WORK REQUIRED: Your task is to work out how many lines in the data that follows hold "light" and to state that number alone.

Records contained in a dataset:
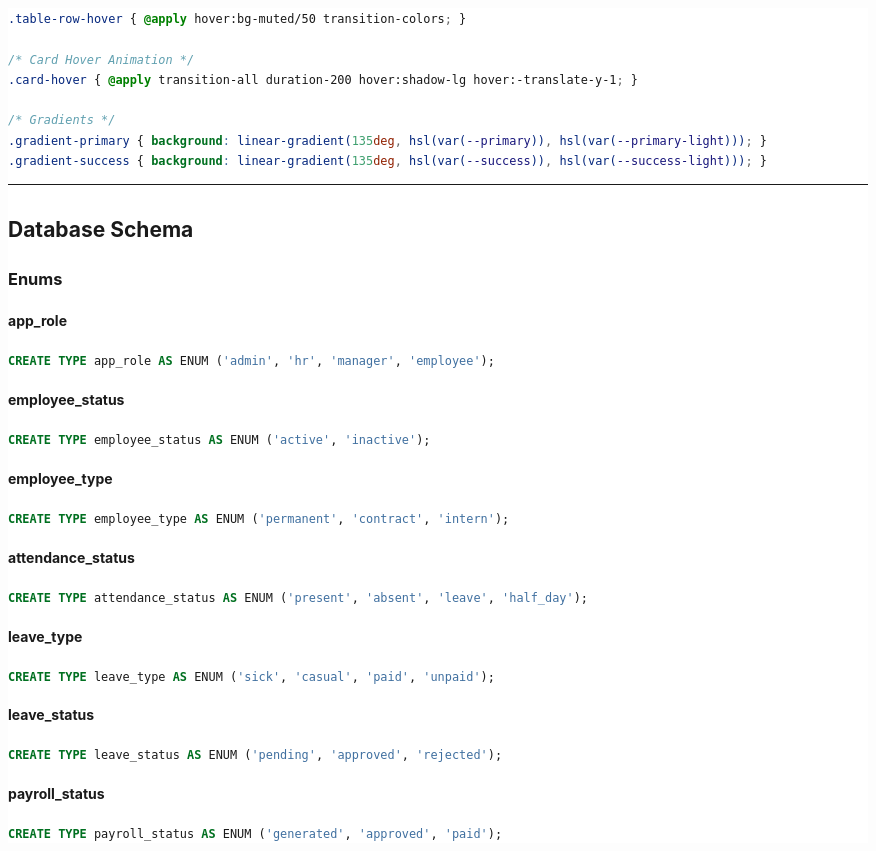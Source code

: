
 ```css
.table-row-hover { @apply hover:bg-muted/50 transition-colors; }

/* Card Hover Animation */
.card-hover { @apply transition-all duration-200 hover:shadow-lg hover:-translate-y-1; }

/* Gradients */
.gradient-primary { background: linear-gradient(135deg, hsl(var(--primary)), hsl(var(--primary-light))); }
.gradient-success { background: linear-gradient(135deg, hsl(var(--success)), hsl(var(--success-light))); }
```

---

## Database Schema

### Enums

#### app_role
```sql
CREATE TYPE app_role AS ENUM ('admin', 'hr', 'manager', 'employee');
```

#### employee_status
```sql
CREATE TYPE employee_status AS ENUM ('active', 'inactive');
```

#### employee_type
```sql
CREATE TYPE employee_type AS ENUM ('permanent', 'contract', 'intern');
```

#### attendance_status
```sql
CREATE TYPE attendance_status AS ENUM ('present', 'absent', 'leave', 'half_day');
```

#### leave_type
```sql
CREATE TYPE leave_type AS ENUM ('sick', 'casual', 'paid', 'unpaid');
```

#### leave_status
```sql
CREATE TYPE leave_status AS ENUM ('pending', 'approved', 'rejected');
```

#### payroll_status
```sql
CREATE TYPE payroll_status AS ENUM ('generated', 'approved', 'paid');
```
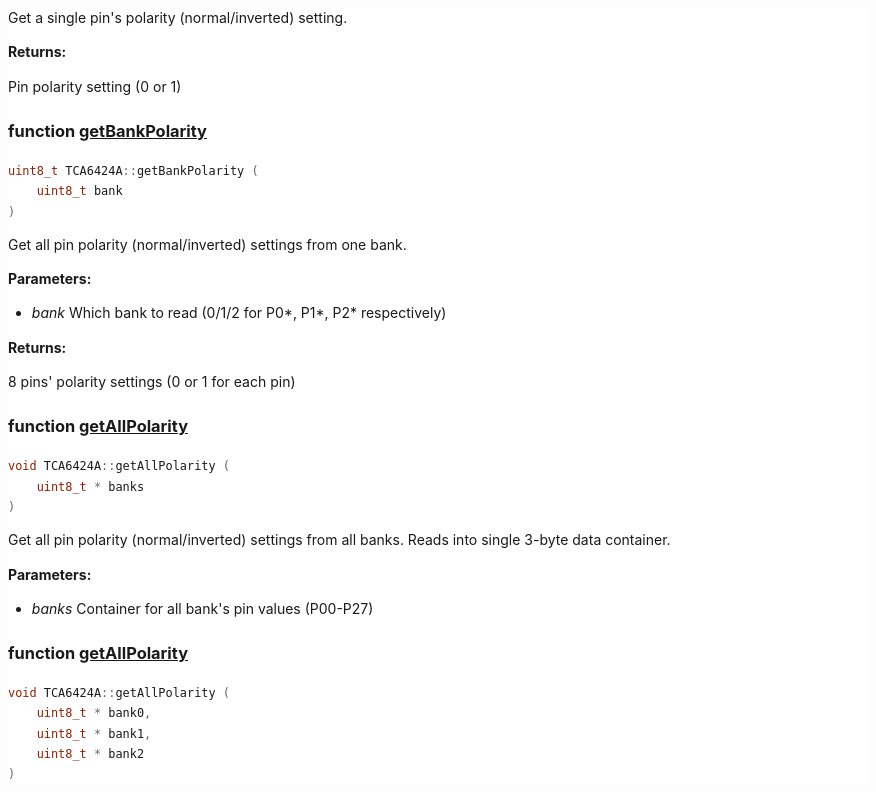 
Get a single pin's polarity (normal/inverted) setting. 

**Returns:**

Pin polarity setting (0 or 1) 




### function <a id="1a830b5cc0866e59dfc9912e71469aae39" href="#1a830b5cc0866e59dfc9912e71469aae39">getBankPolarity</a>

```cpp
uint8_t TCA6424A::getBankPolarity (
    uint8_t bank
)
```


Get all pin polarity (normal/inverted) settings from one bank. 

**Parameters:**


* _bank_ Which bank to read (0/1/2 for P0\*, P1\*, P2\* respectively) 



**Returns:**

8 pins' polarity settings (0 or 1 for each pin) 




### function <a id="1ab754f9857a0643081f69412dafa8d5e0" href="#1ab754f9857a0643081f69412dafa8d5e0">getAllPolarity</a>

```cpp
void TCA6424A::getAllPolarity (
    uint8_t * banks
)
```


Get all pin polarity (normal/inverted) settings from all banks. Reads into single 3-byte data container. 

**Parameters:**


* _banks_ Container for all bank's pin values (P00-P27) 



### function <a id="1a0fcb27277da2d97f2818a8b495f67a02" href="#1a0fcb27277da2d97f2818a8b495f67a02">getAllPolarity</a>

```cpp
void TCA6424A::getAllPolarity (
    uint8_t * bank0,
    uint8_t * bank1,
    uint8_t * bank2
)
```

ANSWER FOR THE TASK: 2